[Collected data]

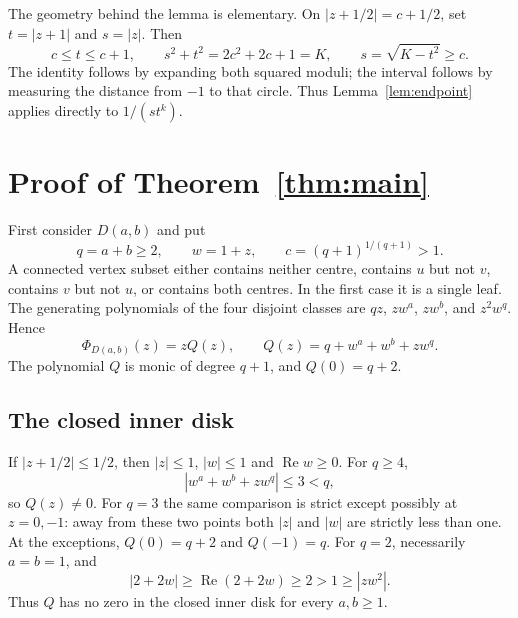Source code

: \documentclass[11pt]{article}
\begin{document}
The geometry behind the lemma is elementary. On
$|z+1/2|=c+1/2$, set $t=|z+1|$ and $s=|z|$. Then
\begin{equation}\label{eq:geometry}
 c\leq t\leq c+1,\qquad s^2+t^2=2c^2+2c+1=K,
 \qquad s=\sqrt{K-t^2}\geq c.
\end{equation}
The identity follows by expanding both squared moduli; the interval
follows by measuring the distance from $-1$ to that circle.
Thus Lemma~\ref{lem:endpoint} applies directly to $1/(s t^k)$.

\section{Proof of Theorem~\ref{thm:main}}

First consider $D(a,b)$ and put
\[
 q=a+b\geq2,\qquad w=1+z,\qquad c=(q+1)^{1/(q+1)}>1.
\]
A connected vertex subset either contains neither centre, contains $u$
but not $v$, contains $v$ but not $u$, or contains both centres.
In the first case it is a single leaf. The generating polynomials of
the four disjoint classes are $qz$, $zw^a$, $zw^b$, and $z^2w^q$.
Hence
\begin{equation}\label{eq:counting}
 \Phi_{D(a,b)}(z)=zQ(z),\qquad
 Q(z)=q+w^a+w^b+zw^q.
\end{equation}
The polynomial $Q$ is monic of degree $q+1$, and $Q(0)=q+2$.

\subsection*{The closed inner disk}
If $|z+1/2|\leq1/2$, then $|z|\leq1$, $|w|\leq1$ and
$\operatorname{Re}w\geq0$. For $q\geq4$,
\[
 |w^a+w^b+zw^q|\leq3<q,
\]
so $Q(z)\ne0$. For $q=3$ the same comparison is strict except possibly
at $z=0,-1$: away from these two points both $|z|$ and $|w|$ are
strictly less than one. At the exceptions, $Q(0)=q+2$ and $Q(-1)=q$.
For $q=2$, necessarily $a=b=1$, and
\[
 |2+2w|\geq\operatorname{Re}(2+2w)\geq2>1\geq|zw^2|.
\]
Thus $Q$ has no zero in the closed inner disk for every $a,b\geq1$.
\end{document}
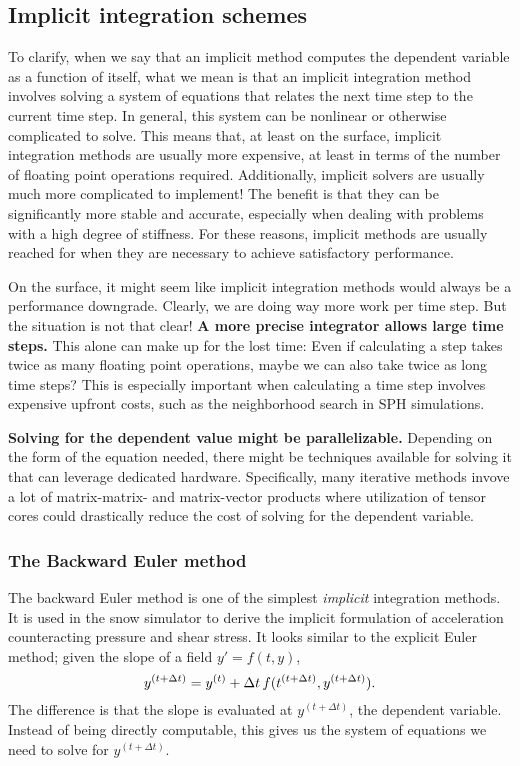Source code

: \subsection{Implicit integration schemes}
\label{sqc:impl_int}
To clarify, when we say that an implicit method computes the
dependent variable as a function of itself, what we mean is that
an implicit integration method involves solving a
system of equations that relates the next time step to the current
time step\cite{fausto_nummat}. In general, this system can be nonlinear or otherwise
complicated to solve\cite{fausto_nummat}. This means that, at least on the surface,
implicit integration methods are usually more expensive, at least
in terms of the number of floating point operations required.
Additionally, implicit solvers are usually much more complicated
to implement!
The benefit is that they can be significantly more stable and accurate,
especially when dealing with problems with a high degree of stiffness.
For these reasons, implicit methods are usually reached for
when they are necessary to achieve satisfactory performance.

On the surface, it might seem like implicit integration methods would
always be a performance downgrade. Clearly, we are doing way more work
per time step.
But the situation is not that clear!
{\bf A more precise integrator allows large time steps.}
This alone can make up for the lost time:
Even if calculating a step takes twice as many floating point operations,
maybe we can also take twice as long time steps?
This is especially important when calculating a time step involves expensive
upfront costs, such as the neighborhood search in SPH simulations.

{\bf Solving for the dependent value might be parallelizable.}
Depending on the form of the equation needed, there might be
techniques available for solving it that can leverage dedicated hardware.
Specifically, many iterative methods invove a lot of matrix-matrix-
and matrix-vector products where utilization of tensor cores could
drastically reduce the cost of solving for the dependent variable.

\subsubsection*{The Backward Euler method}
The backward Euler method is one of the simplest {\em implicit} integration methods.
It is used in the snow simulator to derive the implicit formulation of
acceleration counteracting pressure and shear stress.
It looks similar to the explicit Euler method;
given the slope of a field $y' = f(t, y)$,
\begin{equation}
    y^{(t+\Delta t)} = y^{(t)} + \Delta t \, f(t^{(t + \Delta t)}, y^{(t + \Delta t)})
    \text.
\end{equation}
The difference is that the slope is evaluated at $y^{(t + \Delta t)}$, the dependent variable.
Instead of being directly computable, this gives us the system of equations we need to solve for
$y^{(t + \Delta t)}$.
--
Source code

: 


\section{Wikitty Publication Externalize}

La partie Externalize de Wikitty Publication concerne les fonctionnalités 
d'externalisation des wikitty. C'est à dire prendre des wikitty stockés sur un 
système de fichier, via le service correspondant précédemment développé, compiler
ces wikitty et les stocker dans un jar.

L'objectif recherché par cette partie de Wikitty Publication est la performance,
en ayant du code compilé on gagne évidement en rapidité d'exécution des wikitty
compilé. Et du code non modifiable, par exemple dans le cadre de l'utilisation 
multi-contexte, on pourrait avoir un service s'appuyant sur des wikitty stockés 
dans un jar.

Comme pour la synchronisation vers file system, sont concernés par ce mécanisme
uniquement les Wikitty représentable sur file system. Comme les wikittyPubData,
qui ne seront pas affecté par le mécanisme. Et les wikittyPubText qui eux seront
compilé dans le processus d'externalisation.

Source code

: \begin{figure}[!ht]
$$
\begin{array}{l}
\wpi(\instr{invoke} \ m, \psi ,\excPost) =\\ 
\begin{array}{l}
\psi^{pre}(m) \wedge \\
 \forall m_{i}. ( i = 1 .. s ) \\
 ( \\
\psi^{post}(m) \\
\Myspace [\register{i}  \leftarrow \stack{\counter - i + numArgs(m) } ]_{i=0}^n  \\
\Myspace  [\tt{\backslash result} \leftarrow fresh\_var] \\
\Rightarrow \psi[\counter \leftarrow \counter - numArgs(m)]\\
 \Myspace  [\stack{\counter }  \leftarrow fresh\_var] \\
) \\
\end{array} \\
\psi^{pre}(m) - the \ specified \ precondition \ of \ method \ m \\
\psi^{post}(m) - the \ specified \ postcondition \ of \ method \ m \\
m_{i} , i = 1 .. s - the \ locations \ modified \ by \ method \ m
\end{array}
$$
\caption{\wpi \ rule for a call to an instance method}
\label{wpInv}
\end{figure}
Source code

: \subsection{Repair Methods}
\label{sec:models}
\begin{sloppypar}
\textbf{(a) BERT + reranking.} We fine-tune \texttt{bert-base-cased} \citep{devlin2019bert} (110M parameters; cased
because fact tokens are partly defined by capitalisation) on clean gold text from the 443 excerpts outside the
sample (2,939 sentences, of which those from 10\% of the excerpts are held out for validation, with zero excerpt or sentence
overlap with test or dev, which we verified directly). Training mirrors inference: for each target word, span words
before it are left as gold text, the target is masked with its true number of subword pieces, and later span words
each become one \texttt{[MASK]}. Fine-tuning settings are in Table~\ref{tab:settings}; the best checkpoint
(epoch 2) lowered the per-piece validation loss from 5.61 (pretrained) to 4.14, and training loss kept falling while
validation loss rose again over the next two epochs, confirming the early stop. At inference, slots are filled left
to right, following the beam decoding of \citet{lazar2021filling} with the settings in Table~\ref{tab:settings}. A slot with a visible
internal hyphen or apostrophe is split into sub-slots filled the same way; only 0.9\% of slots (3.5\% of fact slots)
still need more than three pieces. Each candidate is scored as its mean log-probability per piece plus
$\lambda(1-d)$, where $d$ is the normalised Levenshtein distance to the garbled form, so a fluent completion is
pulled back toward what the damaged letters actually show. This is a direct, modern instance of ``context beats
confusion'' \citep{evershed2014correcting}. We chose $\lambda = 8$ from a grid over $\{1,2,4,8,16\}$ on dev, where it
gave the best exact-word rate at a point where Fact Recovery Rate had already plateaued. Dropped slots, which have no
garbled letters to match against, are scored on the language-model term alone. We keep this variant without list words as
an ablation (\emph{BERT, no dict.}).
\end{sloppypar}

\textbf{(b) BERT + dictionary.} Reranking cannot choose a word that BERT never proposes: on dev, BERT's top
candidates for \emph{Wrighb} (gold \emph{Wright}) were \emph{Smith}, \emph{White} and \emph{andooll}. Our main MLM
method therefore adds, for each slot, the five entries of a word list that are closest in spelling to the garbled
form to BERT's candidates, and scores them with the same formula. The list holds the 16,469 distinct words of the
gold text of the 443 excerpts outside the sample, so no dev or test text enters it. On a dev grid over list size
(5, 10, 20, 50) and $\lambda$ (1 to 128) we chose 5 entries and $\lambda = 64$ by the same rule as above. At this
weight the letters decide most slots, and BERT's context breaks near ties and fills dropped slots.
==
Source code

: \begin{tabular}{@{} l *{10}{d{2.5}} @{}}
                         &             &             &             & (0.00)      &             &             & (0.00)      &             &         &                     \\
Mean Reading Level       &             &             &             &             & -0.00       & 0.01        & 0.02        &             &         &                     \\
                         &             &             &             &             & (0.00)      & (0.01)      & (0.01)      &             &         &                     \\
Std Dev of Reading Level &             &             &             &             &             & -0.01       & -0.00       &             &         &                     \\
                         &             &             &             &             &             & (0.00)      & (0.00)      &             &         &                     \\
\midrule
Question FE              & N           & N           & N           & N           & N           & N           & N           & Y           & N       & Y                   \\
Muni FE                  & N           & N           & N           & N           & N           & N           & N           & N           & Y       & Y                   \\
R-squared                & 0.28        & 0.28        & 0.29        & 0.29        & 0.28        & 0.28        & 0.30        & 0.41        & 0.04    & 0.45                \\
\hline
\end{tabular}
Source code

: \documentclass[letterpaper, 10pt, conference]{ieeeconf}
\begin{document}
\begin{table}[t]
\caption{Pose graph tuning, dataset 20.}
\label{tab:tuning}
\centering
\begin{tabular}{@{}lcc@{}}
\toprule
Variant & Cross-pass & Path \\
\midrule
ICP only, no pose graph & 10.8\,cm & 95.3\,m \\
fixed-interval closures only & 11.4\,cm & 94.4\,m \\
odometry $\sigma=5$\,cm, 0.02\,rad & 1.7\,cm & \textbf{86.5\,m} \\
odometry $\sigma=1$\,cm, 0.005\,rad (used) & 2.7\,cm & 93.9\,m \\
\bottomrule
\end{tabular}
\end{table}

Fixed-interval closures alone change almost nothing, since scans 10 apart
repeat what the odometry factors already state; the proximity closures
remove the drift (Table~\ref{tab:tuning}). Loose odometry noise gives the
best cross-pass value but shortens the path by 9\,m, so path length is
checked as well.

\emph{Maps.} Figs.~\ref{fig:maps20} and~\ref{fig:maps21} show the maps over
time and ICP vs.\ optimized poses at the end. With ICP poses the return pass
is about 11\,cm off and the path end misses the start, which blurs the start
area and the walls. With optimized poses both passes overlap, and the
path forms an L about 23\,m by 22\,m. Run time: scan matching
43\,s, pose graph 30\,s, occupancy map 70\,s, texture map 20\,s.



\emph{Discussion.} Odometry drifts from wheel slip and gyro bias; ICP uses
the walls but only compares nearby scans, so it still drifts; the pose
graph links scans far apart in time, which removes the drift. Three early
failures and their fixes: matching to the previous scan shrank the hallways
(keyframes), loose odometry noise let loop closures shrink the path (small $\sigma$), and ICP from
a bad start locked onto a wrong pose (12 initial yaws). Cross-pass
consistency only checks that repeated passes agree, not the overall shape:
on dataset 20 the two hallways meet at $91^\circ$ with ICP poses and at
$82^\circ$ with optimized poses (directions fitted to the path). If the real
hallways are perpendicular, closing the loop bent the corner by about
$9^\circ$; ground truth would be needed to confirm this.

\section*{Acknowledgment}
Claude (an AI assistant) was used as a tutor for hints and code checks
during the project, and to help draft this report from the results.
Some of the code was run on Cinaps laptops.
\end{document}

Work to complete | For this exercise, repeat exactly the lines of the data above from the one with "La partie Externalize" down to the one with "precondition \ of \ method \ m \\", both end lines included.

Output of the exercise |
La partie Externalize de Wikitty Publication concerne les fonctionnalités 
d'externalisation des wikitty. C'est à dire prendre des wikitty stockés sur un 
système de fichier, via le service correspondant précédemment développé, compiler
ces wikitty et les stocker dans un jar.

L'objectif recherché par cette partie de Wikitty Publication est la performance,
en ayant du code compilé on gagne évidement en rapidité d'exécution des wikitty
compilé. Et du code non modifiable, par exemple dans le cadre de l'utilisation 
multi-contexte, on pourrait avoir un service s'appuyant sur des wikitty stockés 
dans un jar.

Comme pour la synchronisation vers file system, sont concernés par ce mécanisme
uniquement les Wikitty représentable sur file system. Comme les wikittyPubData,
qui ne seront pas affecté par le mécanisme. Et les wikittyPubText qui eux seront
compilé dans le processus d'externalisation.

Source code

: \begin{figure}[!ht]
$$
\begin{array}{l}
\wpi(\instr{invoke} \ m, \psi ,\excPost) =\\ 
\begin{array}{l}
\psi^{pre}(m) \wedge \\
 \forall m_{i}. ( i = 1 .. s ) \\
 ( \\
\psi^{post}(m) \\
\Myspace [\register{i}  \leftarrow \stack{\counter - i + numArgs(m) } ]_{i=0}^n  \\
\Myspace  [\tt{\backslash result} \leftarrow fresh\_var] \\
\Rightarrow \psi[\counter \leftarrow \counter - numArgs(m)]\\
 \Myspace  [\stack{\counter }  \leftarrow fresh\_var] \\
) \\
\end{array} \\
\psi^{pre}(m) - the \ specified \ precondition \ of \ method \ m \\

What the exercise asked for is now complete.